### TASK REQUIREMENTS
Look through the material below. Copy each line that contains the string "section".

### RECORDS SHOWN
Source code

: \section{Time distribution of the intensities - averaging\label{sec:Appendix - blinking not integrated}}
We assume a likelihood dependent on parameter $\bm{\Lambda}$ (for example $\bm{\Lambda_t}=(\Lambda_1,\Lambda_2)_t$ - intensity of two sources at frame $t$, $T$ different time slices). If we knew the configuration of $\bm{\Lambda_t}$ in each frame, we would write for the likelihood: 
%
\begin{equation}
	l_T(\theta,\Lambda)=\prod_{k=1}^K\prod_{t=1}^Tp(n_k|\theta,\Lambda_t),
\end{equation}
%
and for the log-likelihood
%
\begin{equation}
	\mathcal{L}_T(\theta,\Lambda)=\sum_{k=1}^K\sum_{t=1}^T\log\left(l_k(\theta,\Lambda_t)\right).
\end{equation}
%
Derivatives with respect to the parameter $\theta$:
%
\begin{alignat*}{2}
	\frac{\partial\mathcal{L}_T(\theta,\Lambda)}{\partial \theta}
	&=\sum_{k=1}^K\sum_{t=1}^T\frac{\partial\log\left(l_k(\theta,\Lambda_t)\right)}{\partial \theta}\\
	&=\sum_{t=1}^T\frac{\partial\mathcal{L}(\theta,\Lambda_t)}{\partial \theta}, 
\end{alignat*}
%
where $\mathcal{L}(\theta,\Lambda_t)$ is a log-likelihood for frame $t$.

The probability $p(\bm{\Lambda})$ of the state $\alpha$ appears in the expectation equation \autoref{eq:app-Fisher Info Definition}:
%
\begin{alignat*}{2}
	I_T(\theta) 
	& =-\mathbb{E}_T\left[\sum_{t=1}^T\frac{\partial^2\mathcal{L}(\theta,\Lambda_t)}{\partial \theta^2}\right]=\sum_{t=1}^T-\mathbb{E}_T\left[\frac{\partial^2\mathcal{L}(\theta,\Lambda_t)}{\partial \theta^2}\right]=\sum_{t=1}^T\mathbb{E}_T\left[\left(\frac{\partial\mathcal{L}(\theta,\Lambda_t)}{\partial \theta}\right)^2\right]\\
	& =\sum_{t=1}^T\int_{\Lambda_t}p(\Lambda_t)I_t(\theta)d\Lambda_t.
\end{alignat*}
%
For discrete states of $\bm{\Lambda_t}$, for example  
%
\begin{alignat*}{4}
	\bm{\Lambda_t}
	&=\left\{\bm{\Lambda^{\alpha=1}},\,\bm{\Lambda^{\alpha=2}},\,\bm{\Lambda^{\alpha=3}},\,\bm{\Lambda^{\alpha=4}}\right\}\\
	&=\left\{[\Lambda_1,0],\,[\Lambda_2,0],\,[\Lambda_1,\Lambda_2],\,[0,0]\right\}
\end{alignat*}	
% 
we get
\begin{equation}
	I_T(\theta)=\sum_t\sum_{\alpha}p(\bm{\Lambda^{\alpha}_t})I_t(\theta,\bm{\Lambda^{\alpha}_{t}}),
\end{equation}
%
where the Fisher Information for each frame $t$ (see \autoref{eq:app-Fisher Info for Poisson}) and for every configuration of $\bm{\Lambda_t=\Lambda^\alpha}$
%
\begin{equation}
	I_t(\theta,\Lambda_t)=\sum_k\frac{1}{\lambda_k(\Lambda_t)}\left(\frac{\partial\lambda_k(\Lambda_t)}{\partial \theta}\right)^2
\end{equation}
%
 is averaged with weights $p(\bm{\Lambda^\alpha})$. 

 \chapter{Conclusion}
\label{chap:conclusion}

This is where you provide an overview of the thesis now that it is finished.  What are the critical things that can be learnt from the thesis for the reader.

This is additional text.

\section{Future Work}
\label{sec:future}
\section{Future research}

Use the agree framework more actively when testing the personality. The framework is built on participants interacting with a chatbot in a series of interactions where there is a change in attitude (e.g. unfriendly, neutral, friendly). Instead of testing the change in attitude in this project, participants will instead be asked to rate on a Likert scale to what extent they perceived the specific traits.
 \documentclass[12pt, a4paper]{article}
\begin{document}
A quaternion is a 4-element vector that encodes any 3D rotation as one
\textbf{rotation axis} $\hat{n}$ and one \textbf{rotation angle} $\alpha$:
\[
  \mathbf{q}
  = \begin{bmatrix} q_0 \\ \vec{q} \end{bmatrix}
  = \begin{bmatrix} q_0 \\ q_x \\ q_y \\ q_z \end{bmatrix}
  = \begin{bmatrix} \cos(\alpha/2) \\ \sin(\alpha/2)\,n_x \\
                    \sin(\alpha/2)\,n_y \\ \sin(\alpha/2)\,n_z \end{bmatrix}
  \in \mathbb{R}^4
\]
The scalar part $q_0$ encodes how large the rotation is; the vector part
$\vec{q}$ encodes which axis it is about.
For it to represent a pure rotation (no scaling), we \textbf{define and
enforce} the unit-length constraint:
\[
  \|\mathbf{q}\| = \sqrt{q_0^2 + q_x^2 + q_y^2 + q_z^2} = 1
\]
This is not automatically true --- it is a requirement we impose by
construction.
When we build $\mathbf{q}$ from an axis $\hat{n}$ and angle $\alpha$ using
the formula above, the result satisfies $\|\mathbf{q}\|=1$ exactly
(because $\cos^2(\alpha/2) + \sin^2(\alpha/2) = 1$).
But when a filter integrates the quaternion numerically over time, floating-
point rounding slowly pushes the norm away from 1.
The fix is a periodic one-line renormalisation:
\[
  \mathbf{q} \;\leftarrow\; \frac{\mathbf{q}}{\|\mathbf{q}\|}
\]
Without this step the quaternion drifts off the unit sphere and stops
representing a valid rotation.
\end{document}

### RESULT OF THIS EXERCISE
: \section{Time distribution of the intensities - averaging\label{sec:Appendix - blinking not integrated}}
\section{Future Work}
\section{Future research}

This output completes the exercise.